Date palm (Phoenix dactylifera L.), a monocotyledonous, perennial tree belonging to the family Arecaceae (Palmae) and genera Phoenix (Coryphoideae phoeniceae) with about 14 different species. It is extensively cultivated in Northern Asia and Africa for its edible fruit and seed for folklore medicine [9]. In Nigeria, the date fruit is commonly called Dabino, among the Northerners, where it is mostly commonly consumed, and the name has been adopted by non-northerners nationally. The plant records more than 2000 different species and have been used for food for close to a thousand years [10]. Date is rich in phytochemicals such as sterols, phenolics, carotenoids, procyanidins, anthocyanins, flavonoids, glycosides, and tannins [11, 12], concentration of which is dependent on the stage of fruit picking, species, location and soil conditions.

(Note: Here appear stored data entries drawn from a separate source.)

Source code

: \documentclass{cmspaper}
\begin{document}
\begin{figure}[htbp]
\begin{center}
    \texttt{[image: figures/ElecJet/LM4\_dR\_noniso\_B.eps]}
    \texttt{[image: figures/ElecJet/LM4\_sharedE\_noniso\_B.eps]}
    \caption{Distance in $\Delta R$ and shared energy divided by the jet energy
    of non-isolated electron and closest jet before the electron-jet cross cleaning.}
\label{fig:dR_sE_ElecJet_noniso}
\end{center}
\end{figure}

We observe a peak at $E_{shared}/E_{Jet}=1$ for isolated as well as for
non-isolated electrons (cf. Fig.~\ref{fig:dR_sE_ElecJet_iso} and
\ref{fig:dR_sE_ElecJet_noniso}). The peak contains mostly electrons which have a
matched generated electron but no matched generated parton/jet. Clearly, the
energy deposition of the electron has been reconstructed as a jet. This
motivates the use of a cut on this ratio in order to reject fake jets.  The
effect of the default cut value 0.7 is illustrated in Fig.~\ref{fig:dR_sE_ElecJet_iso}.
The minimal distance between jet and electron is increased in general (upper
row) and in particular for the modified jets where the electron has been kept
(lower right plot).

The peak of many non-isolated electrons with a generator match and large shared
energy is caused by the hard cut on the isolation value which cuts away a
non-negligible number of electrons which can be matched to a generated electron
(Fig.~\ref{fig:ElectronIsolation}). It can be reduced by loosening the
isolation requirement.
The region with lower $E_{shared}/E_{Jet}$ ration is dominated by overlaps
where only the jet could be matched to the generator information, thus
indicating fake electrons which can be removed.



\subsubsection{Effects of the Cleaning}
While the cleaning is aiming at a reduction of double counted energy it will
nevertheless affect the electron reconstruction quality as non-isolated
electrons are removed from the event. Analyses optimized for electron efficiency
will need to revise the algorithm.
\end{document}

In addition to consumption as food, date palm fruits are traditionally used to prepare a wide range of different products such as date juice concentrates (spread, syrup and liquid sugar), fermented date products (wine, bioethanol, vinegar, organic acids) and date pastes for bakery and confectionary use [13]. Contrary to documented evidence on the use of date palm in food application, reports of its use for medicinal purposes is limited, although there are paltry studies that have beamed their searchlight in this area, especially on the seed [14, 15], leaving much to be done with the fruit. Giving the global call to halt the rise in diabetes and obesity by the year 2025 by health organizations, and the high cost of managing the condition with conventional drugs, concerted efforts in finding cost-effective, nutritionally beneficial alternatives for treatment or management is key in achieving this target. Thus, this study was carried out to evaluate the effects of date palm fruit extract on liver enzymes as well as glucose and lipid levels of experimental models of diabetes mellitus induced by streptozotocin.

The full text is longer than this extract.